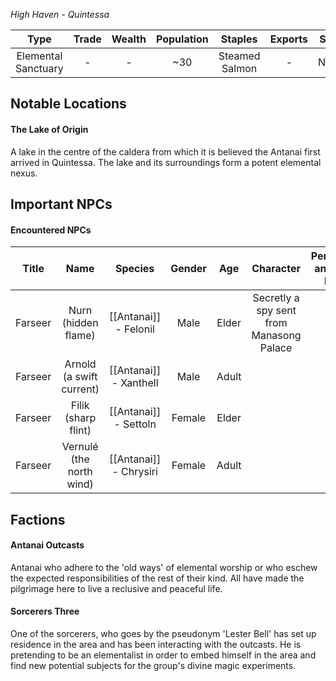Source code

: *High Haven - Quintessa*

|     Type      |      Trade       | Wealth | Population |   Staples   |       Exports        | Status  |
| :-----------: | :--------------: | :----: | :--------: | :---------: | :------------------: | :-----: |
| Elemental Sanctuary | - | - |    ~30    | Steamed Salmon | - | Neutral |
## Notable Locations
#### The Lake of Origin
A lake in the centre of the caldera from which it is believed the Antanai first arrived in Quintessa. The lake and its surroundings form a potent elemental nexus. 
## Important NPCs
#### Encountered NPCs
| Title | Name | Species | Gender |  Age  | Character | Personality and Voice Notes | Status |
| :---: | :----------------------------------: | :-------------------: | :----: | :---: | :---: | :---: | :---: |
| Farseer | Nurn (hidden flame) | [[Antanai]] - Felonil | Male | Elder | Secretly a spy sent from Manasong Palace |  | Alive  |
| Farseer | Arnold (a swift current) | [[Antanai]] - Xanthell |  Male  | Adult |  |  | Alive  |
| Farseer | Filik (sharp flint) | [[Antanai]] - Settoln | Female | Elder |  |  | Alive  |
| Farseer | Vernulé (the north wind) | [[Antanai]] - Chrysiri |  Female  | Adult |  |  | Alive  |

## Factions
#### Antanai Outcasts
Antanai who adhere to the 'old ways' of elemental worship or who eschew the expected responsibilities of the rest of their kind. All have made the pilgrimage here to live a reclusive and peaceful life. 
#### Sorcerers Three
One of the sorcerers, who goes by the pseudonym 'Lester Bell' has set up residence in the area and has been interacting with the outcasts. He is pretending to be an elementalist in order to embed himself in the area and find new potential subjects for the group's divine magic experiments.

---

**Exercise prompt:**
Copy all lines from the material that contain "Adult".

**The answer:**
| Farseer | Arnold (a swift current) | [[Antanai]] - Xanthell |  Male  | Adult |  |  | Alive  |
| Farseer | Vernulé (the north wind) | [[Antanai]] - Chrysiri |  Female  | Adult |  |  | Alive  |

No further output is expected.